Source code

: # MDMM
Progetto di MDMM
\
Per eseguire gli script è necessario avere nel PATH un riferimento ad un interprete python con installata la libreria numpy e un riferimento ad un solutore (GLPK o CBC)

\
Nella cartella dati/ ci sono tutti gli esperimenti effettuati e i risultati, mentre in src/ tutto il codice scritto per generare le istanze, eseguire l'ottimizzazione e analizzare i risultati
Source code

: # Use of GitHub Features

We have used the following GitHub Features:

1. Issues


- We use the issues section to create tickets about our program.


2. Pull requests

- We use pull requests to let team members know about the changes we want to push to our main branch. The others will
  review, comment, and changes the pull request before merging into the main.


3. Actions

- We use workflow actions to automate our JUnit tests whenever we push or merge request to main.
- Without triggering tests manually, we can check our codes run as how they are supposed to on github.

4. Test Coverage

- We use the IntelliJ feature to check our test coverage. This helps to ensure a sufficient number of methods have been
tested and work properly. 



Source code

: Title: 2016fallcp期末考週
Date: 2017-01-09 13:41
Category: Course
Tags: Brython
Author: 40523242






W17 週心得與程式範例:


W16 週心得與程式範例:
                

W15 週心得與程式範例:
————
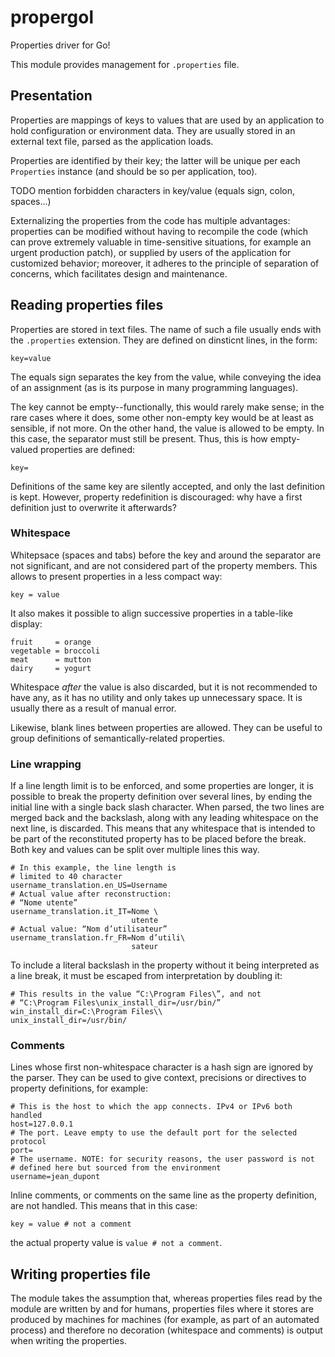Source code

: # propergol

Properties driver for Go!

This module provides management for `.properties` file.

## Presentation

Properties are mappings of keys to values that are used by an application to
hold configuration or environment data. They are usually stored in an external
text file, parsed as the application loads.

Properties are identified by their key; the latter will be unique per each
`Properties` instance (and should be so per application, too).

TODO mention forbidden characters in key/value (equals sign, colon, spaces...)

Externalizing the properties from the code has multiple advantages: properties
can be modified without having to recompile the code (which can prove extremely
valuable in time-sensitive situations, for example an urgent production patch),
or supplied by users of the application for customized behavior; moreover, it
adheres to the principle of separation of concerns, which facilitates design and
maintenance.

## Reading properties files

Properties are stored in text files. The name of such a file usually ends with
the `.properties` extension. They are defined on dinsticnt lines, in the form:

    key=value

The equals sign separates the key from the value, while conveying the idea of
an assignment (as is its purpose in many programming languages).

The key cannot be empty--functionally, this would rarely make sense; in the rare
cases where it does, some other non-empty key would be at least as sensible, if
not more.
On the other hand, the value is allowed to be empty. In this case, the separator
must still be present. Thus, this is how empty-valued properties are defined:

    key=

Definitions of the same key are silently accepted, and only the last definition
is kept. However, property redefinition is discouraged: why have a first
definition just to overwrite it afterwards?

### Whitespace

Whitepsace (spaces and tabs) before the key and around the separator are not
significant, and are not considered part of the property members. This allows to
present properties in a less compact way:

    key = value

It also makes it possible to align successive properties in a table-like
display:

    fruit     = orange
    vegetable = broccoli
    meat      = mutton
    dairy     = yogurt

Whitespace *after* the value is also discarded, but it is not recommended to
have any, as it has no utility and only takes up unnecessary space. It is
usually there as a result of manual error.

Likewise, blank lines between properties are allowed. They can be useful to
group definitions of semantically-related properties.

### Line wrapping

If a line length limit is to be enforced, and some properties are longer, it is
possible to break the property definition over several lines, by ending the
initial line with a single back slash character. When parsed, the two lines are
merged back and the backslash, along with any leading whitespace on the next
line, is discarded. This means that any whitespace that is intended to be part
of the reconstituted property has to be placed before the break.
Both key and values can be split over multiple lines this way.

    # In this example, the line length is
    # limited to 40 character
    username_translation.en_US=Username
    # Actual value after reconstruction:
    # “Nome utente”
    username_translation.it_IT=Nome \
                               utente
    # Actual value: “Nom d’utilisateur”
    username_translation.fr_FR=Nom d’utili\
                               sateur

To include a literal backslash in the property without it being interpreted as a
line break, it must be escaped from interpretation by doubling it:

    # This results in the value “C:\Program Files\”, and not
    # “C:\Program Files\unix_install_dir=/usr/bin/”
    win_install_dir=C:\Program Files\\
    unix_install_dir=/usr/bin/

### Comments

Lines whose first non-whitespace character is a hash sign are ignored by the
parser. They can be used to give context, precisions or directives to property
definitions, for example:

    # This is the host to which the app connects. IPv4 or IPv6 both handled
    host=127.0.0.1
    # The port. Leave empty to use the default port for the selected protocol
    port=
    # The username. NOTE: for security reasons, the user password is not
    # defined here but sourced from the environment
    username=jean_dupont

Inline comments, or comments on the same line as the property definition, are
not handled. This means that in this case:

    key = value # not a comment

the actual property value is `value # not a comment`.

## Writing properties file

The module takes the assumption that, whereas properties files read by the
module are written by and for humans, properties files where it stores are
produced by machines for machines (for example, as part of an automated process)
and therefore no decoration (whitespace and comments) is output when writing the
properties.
————
Work order
Copy out precisely the lines from the line with "group definitions of" to the line with "Both key and" in the material above, including those two lines and omitting all the rest.

Answer section
group definitions of semantically-related properties.

### Line wrapping

If a line length limit is to be enforced, and some properties are longer, it is
possible to break the property definition over several lines, by ending the
initial line with a single back slash character. When parsed, the two lines are
merged back and the backslash, along with any leading whitespace on the next
line, is discarded. This means that any whitespace that is intended to be part
of the reconstituted property has to be placed before the break.
Both key and values can be split over multiple lines this way.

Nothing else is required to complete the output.